§ ACTIVITY
The job is to output exactly the lines that run from the start of the entries through the line containing "actually in bank", pictures omitted.

[Records contained in a dataset]
++++++++++++++++++++

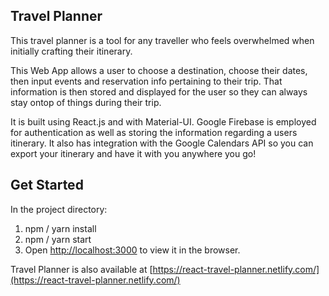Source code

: ## Travel Planner
This travel planner is a tool for any traveller who feels overwhelmed when initially crafting their itinerary.

This Web App allows a user to choose a destination, choose their dates, then input events and reservation info pertaining to their trip. That information is then stored and displayed for the user so they can always stay ontop of things during their trip. 

It is built using React.js and with Material-UI. Google Firebase is employed for authentication as well as storing the information regarding a users itinerary. It also has integration with the Google Calendars API so you can export your itinerary and have it with you anywhere you go!

## Get Started
In the project directory:

1. npm / yarn install
2. npm / yarn start
3. Open [http://localhost:3000](http://localhost:3000) to view it in the browser.


Travel Planner is also available at [https://react-travel-planner.netlify.com/](https://react-travel-planner.netlify.com/) 

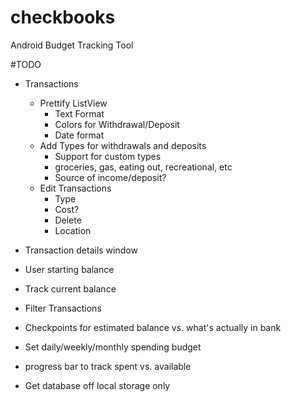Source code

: # checkbooks
Android Budget Tracking Tool

#TODO
* Transactions
  * Prettify ListView
    * Text Format
    * Colors for Withdrawal/Deposit
    * Date format
  * Add Types for withdrawals and deposits
    * Support for custom types
    * groceries, gas, eating out, recreational, etc
    * Source of income/deposit?
  * Edit Transactions
    * Type
    * Cost?
    * Delete
    * Location

* Transaction details window
* User starting balance
* Track current balance
* Filter Transactions

* Checkpoints for estimated balance vs. what's actually in bank 

* Set daily/weekly/monthly spending budget 
 * progress bar to track spent vs. available

* Get database off local storage only
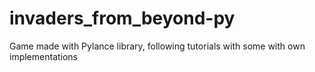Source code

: # invaders_from_beyond-py
Game made with Pylance library, following tutorials with some with own implementations

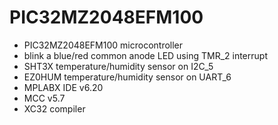 # PIC32MZ2048EFM100

* PIC32MZ2048EFM100 microcontroller
* blink a blue/red common anode LED using TMR_2 interrupt
* SHT3X temperature/humidity sensor on I2C_5
* EZ0HUM temperature/humidity sensor on UART_6
* MPLABX IDE v6.20
* MCC v5.7
* XC32 compiler
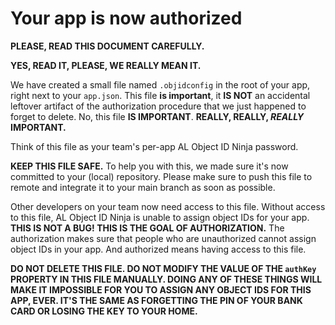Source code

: # Your app is now authorized

**PLEASE, READ THIS DOCUMENT CAREFULLY.**

**YES, READ IT, PLEASE, WE REALLY MEAN IT.**

We have created a small file named `.objidconfig` in the root of your app, right next to your `app.json`. This file **is important**, it **IS NOT** an accidental leftover artifact of the authorization procedure that we just happened to forget to delete. No, this file **IS IMPORTANT**. **REALLY, REALLY, *REALLY* IMPORTANT.**

Think of this file as your team's per-app AL Object ID Ninja password.

**KEEP THIS FILE SAFE.** To help you with this, we made sure it's now committed to your (local) repository. Please make sure to push this file to remote and integrate it to your main branch as soon as possible.

Other developers on your team now need access to this file. Without access to this file, AL Object ID Ninja is unable to assign object IDs for your app. **THIS IS NOT A BUG! THIS IS THE GOAL OF AUTHORIZATION.** The authorization makes sure that people who are unauthorized cannot assign object IDs in your app. And authorized means having access to this file.

**DO NOT DELETE THIS FILE. DO NOT MODIFY THE VALUE OF THE `authKey` PROPERTY IN THIS FILE MANUALLY. DOING ANY OF THESE THINGS WILL MAKE IT IMPOSSIBLE FOR YOU TO ASSIGN ANY OBJECT IDS FOR THIS APP, EVER. IT'S THE SAME AS FORGETTING THE PIN OF YOUR BANK CARD OR LOSING THE KEY TO YOUR HOME.**
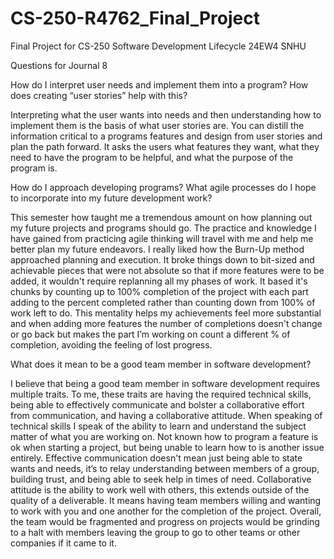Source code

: # CS-250-R4762_Final_Project
Final Project for CS-250 Software Development Lifecycle 24EW4 SNHU

Questions for Journal 8

How do I interpret user needs and implement them into a program? How does creating “user stories” help with this?

Interpreting what the user wants into needs and then understanding how to implement them is the basis of what user stories are. You can distill the information critical to a programs features and design from user stories and plan the path forward. It asks the users what features they want, what they need to have the program to be helpful, and what the purpose of the program is. 

How do I approach developing programs? What agile processes do I hope to incorporate into my future development work?
  
This semester how taught me a tremendous amount on how planning out my future projects and programs should go. The practice and knowledge I have gained from practicing agile thinking will travel with me and help me better plan my future endeavors. I really liked how the Burn-Up method approached planning and execution. It broke things down to bit-sized and achievable pieces that were not absolute so that if more features were to be added, it wouldn't require replanning all my phases of work. It based it's chunks by counting up to 100% completion of the project with each part adding to the percent completed rather than counting down from 100% of work left to do. This mentality helps my achievements feel more substantial and when adding more features the number of completions doesn't change or go back but makes the part I’m working on count a different % of completion, avoiding the feeling of lost progress.
    
What does it mean to be a good team member in software development?
  
I believe that being a good team member in software development requires multiple traits. To me, these traits are having the required technical skills, being able to effectively communicate and bolster a collaborative effort from communication, and having a collaborative attitude. When speaking of technical skills I speak of the ability to learn and understand the subject matter of what you are working on. Not known how to program a feature is ok when starting a project, but being unable to learn how to is another issue entirely. Effective communication doesn't mean just being able to state wants and needs, it’s to relay understanding between members of a group, building trust, and being able to seek help in times of need. Collaborative attitude is the ability to work well with others, this extends outside of the quality of a deliverable. It means having team members willing and wanting to work with you and one another for the completion of the project. Overall, the team would be fragmented and progress on projects would be grinding to a halt with members leaving the group to go to other teams or other companies if it came to it.
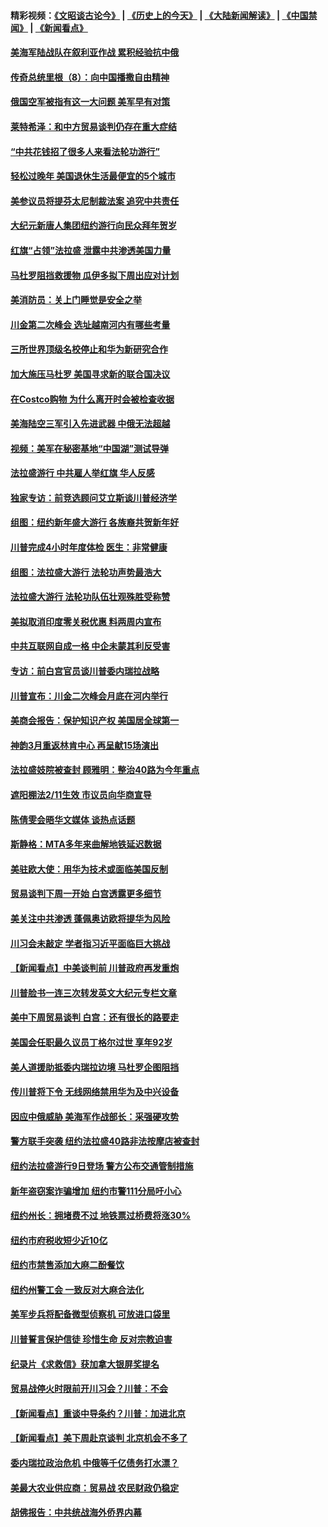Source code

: #### 精彩视频：[《文昭谈古论今》](http://45.76.195.252/wenzhao) | [《历史上的今天》](http://45.76.195.252/today-in-history) | [《大陆新闻解读》](http://45.76.195.252/ntdtv-comedy) | [《中国禁闻》](http://45.76.195.252/ntdtv-news) | [《新闻看点》](http://45.76.195.252/news-insight) 

 #### [美海军陆战队在叙利亚作战 累积经验抗中俄](../pages/nsc412/n11037435.md?t=02111231) 

#### [传奇总统里根（8）：向中国播撒自由精神](../pages/nsc412/n11031942.md?t=02111231) 

#### [俄国空军被指有这一大问题 美军早有对策](../pages/nsc412/n11036963.md?t=02111231) 

#### [莱特希泽：和中方贸易谈判仍存在重大症结](../pages/nsc412/n11036185.md?t=02111231) 

#### [“中共花钱招了很多人来看法轮功游行”](../pages/nsc412/n11035086.md?t=02111231) 

#### [轻松过晚年 美国退休生活最便宜的5个城市](../pages/nsc412/n11029797.md?t=02111231) 

#### [美参议员将提芬太尼制裁法案 追究中共责任](../pages/nsc412/n11036127.md?t=02111231) 

#### [大纪元新唐人集团纽约游行向民众拜年贺岁](../pages/nsc412/n11036091.md?t=02111231) 

#### [红旗“占领”法拉盛 泄露中共渗透美国力量](../pages/nsc412/n11035177.md?t=02111231) 

#### [马杜罗阻挡救援物 瓜伊多拟下周出应对计划](../pages/nsc412/n11035966.md?t=02111231) 

#### [美消防员：关上门睡觉是安全之举](../pages/nsc412/n11035932.md?t=02111231) 

#### [川金第二次峰会 选址越南河内有哪些考量](../pages/nsc412/n11034808.md?t=02111231) 

#### [三所世界顶级名校停止和华为新研究合作](../pages/nsc412/n11034829.md?t=02111231) 

#### [加大施压马杜罗 美国寻求新的联合国决议](../pages/nsc412/n11035619.md?t=02111231) 

#### [在Costco购物 为什么离开时会被检查收据](../pages/nsc412/n11029636.md?t=02111231) 

#### [美海陆空三军引入先进武器 中俄无法超越](../pages/nsc412/n11019720.md?t=02111231) 

#### [视频：美军在秘密基地“中国湖”测试导弹](../pages/nsc412/n11035439.md?t=02111231) 

#### [法拉盛游行 中共雇人举红旗 华人反感](../pages/nsc412/n11035206.md?t=02111231) 

#### [独家专访：前竞选顾问艾立斯谈川普经济学](../pages/nsc412/n11034992.md?t=02111231) 

#### [组图：纽约新年盛大游行 各族裔共贺新年好](../pages/nsc412/n11034920.md?t=02111231) 

#### [川普完成4小时年度体检 医生：非常健康](../pages/nsc412/n11034715.md?t=02111231) 

#### [组图：法拉盛大游行 法轮功声势最浩大](../pages/nsc412/n11034814.md?t=02111231) 

#### [法拉盛大游行 法轮功队伍壮观殊胜受称赞](../pages/nsc412/n11034852.md?t=02111231) 

#### [美拟取消印度零关税优惠 料两周内宣布](../pages/nsc412/n11034785.md?t=02111231) 

#### [中共互联网自成一格 中企未蒙其利反受害](../pages/nsc412/n11034725.md?t=02111231) 

#### [专访：前白宫官员谈川普委内瑞拉战略](../pages/nsc412/n11032742.md?t=02111231) 

#### [川普宣布：川金二次峰会月底在河内举行](../pages/nsc412/n11034200.md?t=02111231) 

#### [美商会报告：保护知识产权 美国居全球第一](../pages/nsc412/n11033507.md?t=02111231) 

#### [神韵3月重返林肯中心 再呈献15场演出](../pages/nsc412/n11033703.md?t=02111231) 

#### [法拉盛妓院被查封 顾雅明：整治40路为今年重点](../pages/nsc412/n11033697.md?t=02111231) 

#### [遮阳棚法2/11生效 市议员向华商宣导](../pages/nsc412/n11033711.md?t=02111231) 

#### [陈倩雯会晤华文媒体 谈热点话题](../pages/nsc412/n11033718.md?t=02111231) 

#### [斯静格：MTA多年来曲解地铁延迟数据](../pages/nsc412/n11033725.md?t=02111231) 

#### [美驻欧大使：用华为技术或面临美国反制](../pages/nsc412/n11033036.md?t=02111231) 

#### [贸易谈判下周一开始 白宫透露更多细节](../pages/nsc412/n11033359.md?t=02111231) 

#### [美关注中共渗透 蓬佩奥访欧将提华为风险](../pages/nsc412/n11032871.md?t=02111231) 

#### [川习会未敲定 学者指习近平面临巨大挑战](../pages/nsc412/n11032752.md?t=02111231) 

#### [【新闻看点】中美谈判前 川普政府再发重炮](../pages/nsc412/n11032676.md?t=02111231) 

#### [川普脸书一连三次转发英文大纪元专栏文章](../pages/nsc412/n11032874.md?t=02111231) 

#### [美中下周贸易谈判 白宫：还有很长的路要走](../pages/nsc412/n11032579.md?t=02111231) 

#### [美国会任职最久议员丁格尔过世 享年92岁](../pages/nsc412/n11032542.md?t=02111231) 

#### [美人道援助抵委内瑞拉边境 马杜罗企图阻挡](../pages/nsc412/n11032425.md?t=02111231) 

#### [传川普将下令 无线网络禁用华为及中兴设备](../pages/nsc412/n11031804.md?t=02111231) 

#### [因应中俄威胁 美海军作战部长：采强硬攻势](../pages/nsc412/n11032214.md?t=02111231) 

#### [警方联手突袭 纽约法拉盛40路非法按摩店被查封](../pages/nsc412/n11031874.md?t=02111231) 

#### [纽约法拉盛游行9日登场 警方公布交通管制措施](../pages/nsc412/n11031884.md?t=02111231) 

#### [新年盗窃案诈骗增加 纽约市警111分局吁小心](../pages/nsc412/n11031868.md?t=02111231) 

#### [纽约州长：拥堵费不过 地铁票过桥费将涨30%](../pages/nsc412/n11031922.md?t=02111231) 

#### [纽约市府税收短少近10亿](../pages/nsc412/n11031890.md?t=02111231) 

#### [纽约市禁售添加大麻二酚餐饮](../pages/nsc412/n11031907.md?t=02111231) 

#### [纽约州警工会 一致反对大麻合法化](../pages/nsc412/n11031910.md?t=02111231) 

#### [美军步兵将配备微型侦察机 可放进口袋里](../pages/nsc412/n11031966.md?t=02111231) 

#### [川普誓言保护信徒 珍惜生命 反对宗教迫害](../pages/nsc412/n11031507.md?t=02111231) 

#### [纪录片《求救信》获加拿大银屏奖提名](../pages/nsc412/n11031336.md?t=02111231) 

#### [贸易战停火时限前开川习会？川普：不会](../pages/nsc412/n11031036.md?t=02111231) 

#### [【新闻看点】重谈中导条约？川普：加进北京](../pages/nsc412/n11031006.md?t=02111231) 

#### [【新闻看点】美下周赴京谈判 北京机会不多了](../pages/nsc412/n11030801.md?t=02111231) 

#### [委内瑞拉政治危机 中俄等千亿债务打水漂？](../pages/nsc412/n11030947.md?t=02111231) 

#### [美最大农业供应商：贸易战 农民财政仍稳定](../pages/nsc412/n11031011.md?t=02111231) 

#### [胡佛报告：中共统战海外侨界内幕](../pages/nsc412/n11030735.md?t=02111231) 

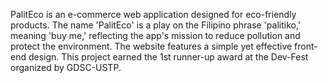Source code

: PalitEco is an e-commerce web application designed for eco-friendly products. The name 'PalitEco' is a play on the Filipino phrase 'palitiko,' meaning 'buy me,' reflecting the app's mission to reduce pollution and protect the environment. The website features a simple yet effective front-end design. This project earned the 1st runner-up award at the Dev-Fest organized by GDSC-USTP.
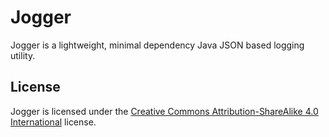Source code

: # Jogger
Jogger is a lightweight, minimal dependency Java JSON based logging utility.


## License

Jogger is licensed under the [Creative Commons Attribution-ShareAlike 4.0 International](https://creativecommons.org/licenses/by-sa/4.0/?ref=chooser-v1) license.
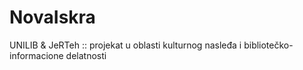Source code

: # NovaIskra
UNILIB &amp; JeRTeh :: projekat u oblasti kulturnog nasleđa i bibliotečko-informacione delatnosti 
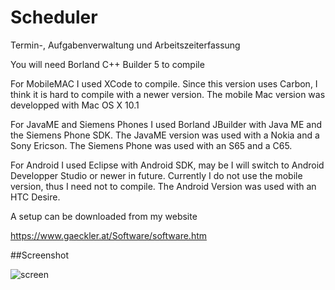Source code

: # Scheduler
 Termin-, Aufgabenverwaltung und Arbeitszeiterfassung 

You will need Borland C++ Builder 5 to compile

For MobileMAC I used XCode to compile. Since this version uses Carbon, I think it is hard to compile with a newer version.
The mobile Mac version was developped with Mac OS X 10.1

For JavaME and Siemens Phones I used Borland JBuilder with Java ME and the Siemens Phone SDK.
The JavaME version was used with a Nokia and a Sony Ericson. The Siemens Phone was used with an S65 and a C65.

For Android I used Eclipse with Android SDK, may be I will switch to Android Developper Studio or newer in future. Currently I do not use the mobile version, thus I need not to compile.
The Android Version was used with an HTC Desire.


A setup can be downloaded from my website

https://www.gaeckler.at/Software/software.htm

##Screenshot

![screen](https://github.com/user-attachments/assets/0c89264e-89a5-4583-97c4-cb8b2d1e3118)
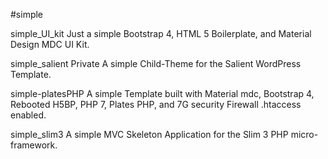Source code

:#simple

simple_UI_kit
Just a simple Bootstrap 4, HTML 5 Boilerplate, and Material Design MDC UI Kit.

simple_salient Private
A simple Child-Theme for the Salient WordPress Template.

simple-platesPHP
A simple Template built with Material mdc, Bootstrap 4, Rebooted H5BP, PHP 7, Plates PHP, and 7G security Firewall .htaccess enabled.

simple_slim3
A simple MVC Skeleton Application for the Slim 3 PHP micro-framework.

++++++++++++++++++++

§ REPLY
Source code

: ## Travel Planner
This travel planner is a tool for any traveller who feels overwhelmed when initially crafting their itinerary.

This Web App allows a user to choose a destination, choose their dates, then input events and reservation info pertaining to their trip. That information is then stored and displayed for the user so they can always stay ontop of things during their trip. 

It is built using React.js and with Material-UI. Google Firebase is employed for authentication as well as storing the information regarding a users itinerary. It also has integration with the Google Calendars API so you can export your itinerary and have it with you anywhere you go!

## Get Started
In the project directory:

1. npm / yarn install
2. npm / yarn start
3. Open [http://localhost:3000](http://localhost:3000) to view it in the browser.


Travel Planner is also available at [https://react-travel-planner.netlify.com/](https://react-travel-planner.netlify.com/) 

Source code

: # checkbooks
Android Budget Tracking Tool

#TODO
* Transactions
  * Prettify ListView
    * Text Format
    * Colors for Withdrawal/Deposit
    * Date format
  * Add Types for withdrawals and deposits
    * Support for custom types
    * groceries, gas, eating out, recreational, etc
    * Source of income/deposit?
  * Edit Transactions
    * Type
    * Cost?
    * Delete
    * Location

* Transaction details window
* User starting balance
* Track current balance
* Filter Transactions

* Checkpoints for estimated balance vs. what's actually in bank 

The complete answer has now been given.